Re: [Czuwaj] Powyżej 1000m npm

Krzysztof Ludwig krzysiekl w interia.pl
Pią, 10 Mar 2006, 14:11:47 CET


----- Original Message ----- 
From: "czesiek.harcerstwo" <czesiek w harcerstwo.net>
To: "Lista dyskusyjna harcerek i harcerzy." <czuwaj w listy.czuwaj.net>
Sent: Friday, March 10, 2006 12:59 PM
Subject: Re: [Czuwaj] Powyżej 1000m npm


> ----- Original Message ----- 
> From: "Jerzy Łukaszewicz" <jeluk w wodn.lublin.pl>
> To: "Lista dyskusyjna harcerek i harcerzy." <czuwaj w listy.czuwaj.net>
> Sent: Friday, March 10, 2006 12:18 PM
> Subject: Re: [Czuwaj] Powyżej 1000m npm
>
>
>> ----- Original Message ----- 
>> From: "czesiek.harcerstwo" <czesiek w harcerstwo.net>
>>
>> > Odwoływanie sie do ustawy zwiazane jest z tym że:
>> > (.......)
>>
>> Ale kto sie odwoluje do tej Ustawy? My sami?
>> W jakich zwiazkowych
>> instrukcjach jest odwolanie sie do ustawy o kulturze fizycznej?
>
> Przykładowo:
> (......)
> Komisje rewizyjne sprawują kontrolę nad zgodnością działalności władz
> oraz jednostek organizacyjnych Związku z przepisami prawa,
> Statutem ZHP, uchwałami Zjazdu, Rady Naczelnej
> (....)
>
> A chodziło mi o odwoływanie sie w tej dyskusji
> choć jak widzę wątek o tym czy i KIEDY
> nasza działalność wychowawcza jest lub NIE jest
> ".... działalnością w zakresie kultury fizycznej ...."
> nie wzbudza zainteresowania.
>



Witam!

Nie odbieram tego milczenia jako brak zainteresowania.
Ja na przykład nie czuje się specjalnie kompetentny, żeby dyskutować.
Jeśli jednak nalegasz, napiszę jak mi się wydaje.

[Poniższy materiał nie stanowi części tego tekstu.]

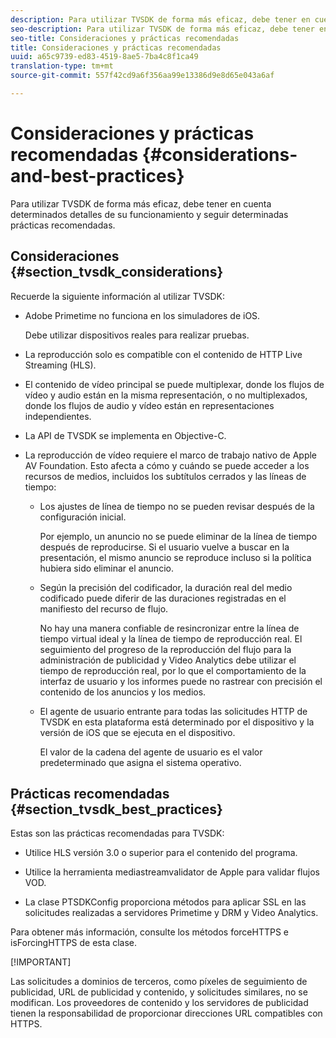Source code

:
 ```yaml
---
description: Para utilizar TVSDK de forma más eficaz, debe tener en cuenta determinados detalles de su funcionamiento y seguir determinadas prácticas recomendadas.
seo-description: Para utilizar TVSDK de forma más eficaz, debe tener en cuenta determinados detalles de su funcionamiento y seguir determinadas prácticas recomendadas.
seo-title: Consideraciones y prácticas recomendadas
title: Consideraciones y prácticas recomendadas
uuid: a65c9739-ed83-4519-8ae5-7ba4c8f1ca49
translation-type: tm+mt
source-git-commit: 557f42cd9a6f356aa99e13386d9e8d65e043a6af

---
```



# Consideraciones y prácticas recomendadas {#considerations-and-best-practices}

Para utilizar TVSDK de forma más eficaz, debe tener en cuenta determinados detalles de su funcionamiento y seguir determinadas prácticas recomendadas.

## Consideraciones {#section_tvsdk_considerations}

Recuerde la siguiente información al utilizar TVSDK:

* Adobe Primetime no funciona en los simuladores de iOS.

   Debe utilizar dispositivos reales para realizar pruebas.

* La reproducción solo es compatible con el contenido de HTTP Live Streaming (HLS).

* El contenido de vídeo principal se puede multiplexar, donde los flujos de vídeo y audio están en la misma representación, o no multiplexados, donde los flujos de audio y vídeo están en representaciones independientes.

* La API de TVSDK se implementa en Objective-C.

* La reproducción de vídeo requiere el marco de trabajo nativo de Apple AV Foundation. Esto afecta a cómo y cuándo se puede acceder a los recursos de medios, incluidos los subtítulos cerrados y las líneas de tiempo:

   * Los ajustes de línea de tiempo no se pueden revisar después de la configuración inicial.

      Por ejemplo, un anuncio no se puede eliminar de la línea de tiempo después de reproducirse. Si el usuario vuelve a buscar en la presentación, el mismo anuncio se reproduce incluso si la política hubiera sido eliminar el anuncio.

   * Según la precisión del codificador, la duración real del medio codificado puede diferir de las duraciones registradas en el manifiesto del recurso de flujo.

      No hay una manera confiable de resincronizar entre la línea de tiempo virtual ideal y la línea de tiempo de reproducción real. El seguimiento del progreso de la reproducción del flujo para la administración de publicidad y Video Analytics debe utilizar el tiempo de reproducción real, por lo que el comportamiento de la interfaz de usuario y los informes puede no rastrear con precisión el contenido de los anuncios y los medios.

   * El agente de usuario entrante para todas las solicitudes HTTP de TVSDK en esta plataforma está determinado por el dispositivo y la versión de iOS que se ejecuta en el dispositivo.

      El valor de la cadena del agente de usuario es el valor predeterminado que asigna el sistema operativo.

## Prácticas recomendadas {#section_tvsdk_best_practices}

Estas son las prácticas recomendadas para TVSDK:

* Utilice HLS versión 3.0 o superior para el contenido del programa.

* Utilice la herramienta mediastreamvalidator de Apple para validar flujos VOD.

* La clase PTSDKConfig proporciona métodos para aplicar SSL en las solicitudes realizadas a servidores Primetime y DRM y Video Analytics.

Para obtener más información, consulte los métodos forceHTTPS e isForcingHTTPS de esta clase.

[!IMPORTANT]

Las solicitudes a dominios de terceros, como píxeles de seguimiento de publicidad, URL de publicidad y contenido, y solicitudes similares, no se modifican. Los proveedores de contenido y los servidores de publicidad tienen la responsabilidad de proporcionar direcciones URL compatibles con HTTPS.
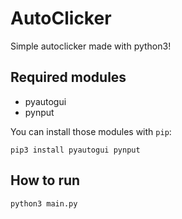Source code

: # AutoClicker
Simple autoclicker made with python3!

## Required modules
* pyautogui
* pynput

You can install those modules with `pip`:
```
pip3 install pyautogui pynput
```

## How to run
```
python3 main.py
```
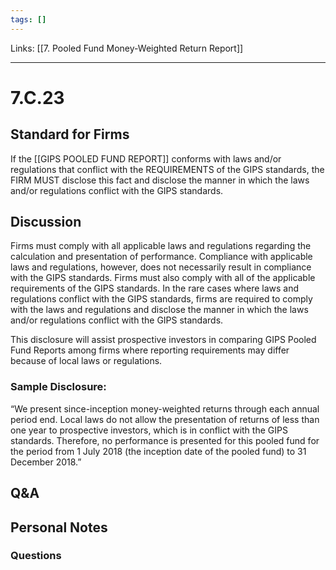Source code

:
 ```yaml
---
tags: []
---
```

Links: [[7. Pooled Fund Money-Weighted Return Report]]
___
# 7.C.23
## Standard for Firms
If the [[GIPS POOLED FUND REPORT]] conforms with laws and/or regulations that conflict with the REQUIREMENTS of the GIPS standards, the FIRM MUST disclose this fact and disclose the manner in which the laws and/or regulations conflict with the GIPS standards.
## Discussion
Firms must comply with all applicable laws and regulations regarding the calculation and presentation of performance. Compliance with applicable laws and regulations, however, does not necessarily result in compliance with the GIPS standards. Firms must also comply with all of the applicable requirements of the GIPS standards. In the rare cases where laws and regulations conflict with the GIPS standards, firms are required to comply with the laws and regulations and disclose the manner in which the laws and/or regulations conflict with the GIPS standards.

This disclosure will assist prospective investors in comparing GIPS Pooled Fund Reports among firms where reporting requirements may differ because of local laws or regulations.
### Sample Disclosure:
“We present since-inception money-weighted returns through each annual period end. Local laws do not allow the presentation of returns of less than one year to prospective investors, which is in conflict with the GIPS standards. Therefore, no performance is presented for this pooled fund for the period from 1 July 2018 (the inception date of the pooled fund) to 31 December 2018.”
## Q&A

## Personal Notes

### Questions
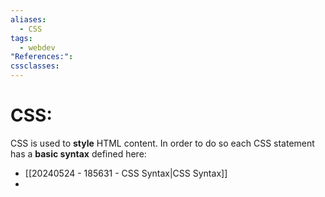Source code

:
 ```yaml
---
aliases:
  - CSS
tags:
  - webdev
"References:": 
cssclasses:
---
```

# CSS: 
CSS is used to **style** HTML content. In order to do so each CSS statement has a **basic syntax** defined here: 
+ [[20240524 - 185631 - CSS Syntax|CSS Syntax]]
+ 
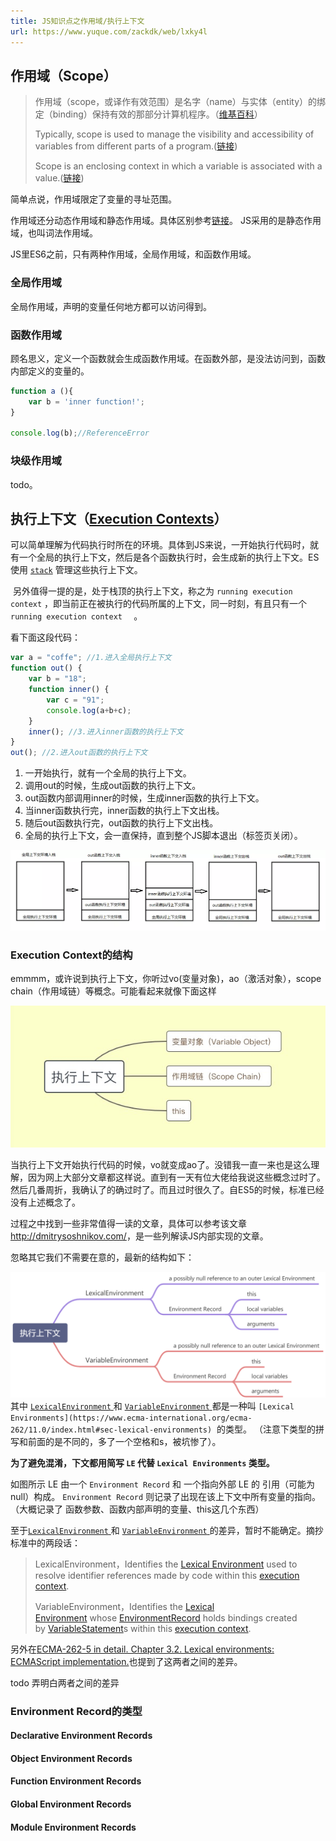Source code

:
 ```yaml
---
title: JS知识点之作用域/执行上下文
url: https://www.yuque.com/zackdk/web/lxky4l
---
```


<a name="r5OpT"></a>

## 作用域（Scope）

> 作用域（scope，或译作有效范围）是名字（name）与实体（entity）的绑定（binding）保持有效的那部分计算机程序。（[维基百科](https://zh.wikipedia.org/wiki/%E4%BD%9C%E7%94%A8%E5%9F%9F)）
>
>
> Typically, scope is used to manage the visibility and accessibility of variables from different parts of a program.([链接](http://dmitrysoshnikov.com/ecmascript/es5-chapter-3-1-lexical-environments-common-theory/#scope))
>
>
> Scope is an enclosing context in which a variable is associated with a value.([链接](http://dmitrysoshnikov.com/ecmascript/es5-chapter-3-1-lexical-environments-common-theory/#scope))

简单点说，作用域限定了变量的寻址范围。

作用域还分动态作用域和静态作用域。具体区别参考[链接](JavaScript之作用域.md)。
JS采用的是静态作用域，也叫词法作用域。

JS里ES6之前，只有两种作用域，全局作用域，和函数作用域。

<a name="O50lt"></a>

### 全局作用域

全局作用域，声明的变量任何地方都可以访问得到。

<a name="CB8lj"></a>

### 函数作用域

顾名思义，定义一个函数就会生成函数作用域。在函数外部，是没法访问到，函数内部定义的变量的。

```javascript
function a (){
	var b = 'inner function!';
}

console.log(b);//ReferenceError
```

<a name="aSUqk"></a>

### 块级作用域

todo。

<a name="S1mEw"></a>

## 执行上下文（[Execution Contexts](https://www.ecma-international.org/ecma-262/11.0/index.html#sec-execution-contexts)）

可以简单理解为代码执行时所在的环境。具体到JS来说，一开始执行代码时，就有一个全局的执行上下文，然后是各个函数执行时，会生成新的执行上下文。ES使用  [`stack`](https://zh.wikipedia.org/wiki/%E5%A0%86%E6%A0%88) 管理这些执行上下文。

 另外值得一提的是，处于栈顶的执行上下文，称之为 `running execution context` ，即当前正在被执行的代码所属的上下文，同一时刻，有且只有一个 `running execution context  ` 。

看下面这段代码：

```javascript
var a = "coffe"; //1.进入全局执行上下文
function out() {
    var b = "18";
    function inner() {
        var c = "91";
        console.log(a+b+c);
    }
    inner(); //3.进入inner函数的执行上下文
}
out(); //2.进入out函数的执行上下文
```

1. 一开始执行，就有一个全局的执行上下文。
2. 调用out的时候，生成out函数的执行上下文。
3. out函数内部调用inner的时候，生成inner函数的执行上下文。
4. 当inner函数执行完，inner函数的执行上下文出栈。
5. 随后out函数执行完，out函数的执行上下文出栈。
6. 全局的执行上下文，会一直保持，直到整个JS脚本退出（标签页关闭）。

![](../assets/lxky4l/1603089682868-1bc52fe8-393e-4c9a-bfad-01f3130b9207.png)

<a name="gDdJ1"></a>

### Execution Context的结构

emmmm，或许说到执行上下文，你听过vo(变量对象)，ao（激活对象），scope chain（作用域链）等概念。可能看起来就像下面这样

![](../assets/lxky4l/1603091269918-d86249a2-3a45-4c09-a165-809843b77bca.png)

当执行上下文开始执行代码的时候，vo就变成ao了。没错我一直一来也是这么理解，因为网上大部分文章都这样说。直到有一天有位大佬给我说这些概念过时了。然后几番周折，我确认了的确过时了。而且过时很久了。自ES5的时候，标准已经没有上述概念了。

过程之中找到一些非常值得一读的文章，具体可以参考该文章<http://dmitrysoshnikov.com/>，是一些列解读JS内部实现的文章。

忽略其它我们不需要在意的，最新的结构如下：

![](../assets/lxky4l/1603245766347-e57d5020-33ae-4819-b58b-11d9a8ffbff8.png)其中 [`LexicalEnvironment` ](https://www.ecma-international.org/ecma-262/11.0/index.html#table-23)和 [`VariableEnvironment` ](https://www.ecma-international.org/ecma-262/11.0/index.html#table-23)都是一种叫 `[Lexical Environments](https://www.ecma-international.org/ecma-262/11.0/index.html#sec-lexical-environments)`  的类型。 （注意下类型的拼写和前面的是不同的，多了一个空格和s，被坑惨了）。

**为了避免混淆，下文都用简写 `LE` 代替 `Lexical Environments` 类型。**

如图所示 LE 由一个 `Environment Record` 和 一个指向外部 LE 的 引用（可能为null）构成。
`Environment Record`  则记录了出现在该上下文中所有变量的指向。（大概记录了 函数参数、函数内部声明的变量、this这几个东西）

至于[`LexicalEnvironment` ](https://www.ecma-international.org/ecma-262/11.0/index.html#table-23)和 [`VariableEnvironment` ](https://www.ecma-international.org/ecma-262/11.0/index.html#table-23)的差异，暂时不能确定。摘抄标准中的两段话：

> LexicalEnvironment，Identifies the [Lexical Environment](https://www.ecma-international.org/ecma-262/11.0/index.html#sec-lexical-environments) used to resolve identifier references made by code within this [execution context](https://www.ecma-international.org/ecma-262/11.0/index.html#sec-execution-contexts).
>
> VariableEnvironment，Identifies the [Lexical Environment](https://www.ecma-international.org/ecma-262/11.0/index.html#sec-lexical-environments) whose [EnvironmentRecord](https://www.ecma-international.org/ecma-262/11.0/index.html#sec-lexical-environments) holds bindings created by [VariableStatement](https://www.ecma-international.org/ecma-262/11.0/index.html#prod-VariableStatement)s within this [execution context](https://www.ecma-international.org/ecma-262/11.0/index.html#sec-execution-contexts).

另外在[ECMA-262-5 in detail. Chapter 3.2. Lexical environments: ECMAScript implementation.](http://dmitrysoshnikov.com/ecmascript/es5-chapter-3-2-lexical-environments-ecmascript-implementation/#variable-environment)也提到了这两者之间的差异。

todo 弄明白两者之间的差异

<a name="hkakX"></a>

### Environment Record的类型

<a name="93Sdw"></a>

#### Declarative Environment Records

<a name="1LN1r"></a>

#### Object Environment Records

<a name="xIvk4"></a>

#### Function Environment Records

<a name="i51fx"></a>

#### Global Environment Records

<a name="IY7bn"></a>

#### Module Environment Records
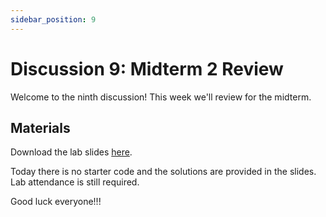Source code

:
 ```yaml
---
sidebar_position: 9
---
```


# Discussion 9: Midterm 2 Review

Welcome to the ninth discussion! This week we'll review for the midterm.

## Materials

Download the lab slides [here](https://github.com/umass-compsci-220/public-materials/raw/main/discussion/Lab%209%20-%20Solutions.pdf).

Today there is no starter code and the solutions are provided in the slides. Lab attendance is still required.


Good luck everyone!!!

Otóż do naszych celów należy dbałość o prawidłowy rozwój psychofizyczny 
naszych członków (patrz art. 2 ustawy). Realizujemy go m.in. prowadząc 
zajęcia sportowe, ale również zajmując się rekreacją ruchową (czyli w 
rozumieniu ustawy, Art. 3.8, "formą aktywności fizycznej podejmowaną dla 
wypoczynku i odnowy sił psychofizycznych").
Czyli automatycznie podpadamy pod ustawę o kulturze fizycznej.
Po prostu nasza działalność wychowawcza czasami jednocześnie jest 
działalnością w zakresie kultury fizycznej. Napisałem jednocześnie, bo 
wychodząc na spacer możemy prowadzić jednocześnie np. wychowanie 
patriotyczne, czy jakiekolwiek inne połączone (!) z np. rekreacją ruchową 
(bo nie robimy tego w harcówce, tylko wychodzimy na spacer, bądź na basen).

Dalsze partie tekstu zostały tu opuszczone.